Index of coincidence
Also known as : IC · IoC · Indice de coïncidence
The index of coincidence (often abbreviated IC or IoC) is a statistic that characterizes the “concentration” of the letter distribution in a text. Concretely, you compute the probability that two letters drawn at random from the text are identical.
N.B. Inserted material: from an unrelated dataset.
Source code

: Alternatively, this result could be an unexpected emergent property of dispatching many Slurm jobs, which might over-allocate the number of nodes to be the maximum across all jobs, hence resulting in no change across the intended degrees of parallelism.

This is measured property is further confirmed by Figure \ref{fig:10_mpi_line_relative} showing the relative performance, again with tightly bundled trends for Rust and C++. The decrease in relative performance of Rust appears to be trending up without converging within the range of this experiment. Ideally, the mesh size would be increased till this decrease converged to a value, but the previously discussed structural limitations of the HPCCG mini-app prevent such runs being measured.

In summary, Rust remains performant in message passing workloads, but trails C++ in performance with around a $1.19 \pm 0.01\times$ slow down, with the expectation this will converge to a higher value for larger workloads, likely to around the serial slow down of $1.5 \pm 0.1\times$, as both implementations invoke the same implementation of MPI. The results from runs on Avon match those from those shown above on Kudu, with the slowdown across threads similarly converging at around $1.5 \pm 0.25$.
It’s a numerical fingerprint of the language (or absence of language) — and one of the most effective tools of classical cryptanalysis.
The formula
For a text of N characters where each letter i appears n_i times (over the 26-letter alphabet):
IC = Σ n_i × (n_i − 1) / (N × (N − 1)) The idea: n_i × (n_i − 1) counts the ordered pairs (without repetition) you can form from letter i. Summing over all letters gives the total number of identical pairs. Dividing by N × (N − 1) (the total number of possible pairs) gives the probability that a pair drawn at random contains two identical letters.
Three reference values
| Type of text | Typical IC |
|---|---|
| Uniformly random text (every letter equally likely) | ≈ 0.038 (= 1/26) |
| Plaintext English | ≈ 0.067 |
| Plaintext French | ≈ 0.074 |
| Plaintext German | ≈ 0.072 |
| Plaintext Italian | ≈ 0.074 |
| Vigenère with a long key | ≈ 0.038 to 0.045 |
| Caesar / Atbash / monoalphabetic substitution | same as plaintext (≈ 0.067 EN, 0.074 FR) |
These values aren’t magic: they follow directly from each language’s letter frequencies. A language where one letter strongly dominates (E in French) concentrates the identical pairs and raises the IC. A flat language (or a polyalphabetic cipher that flattens frequency) drives the IC back down toward the uniform value.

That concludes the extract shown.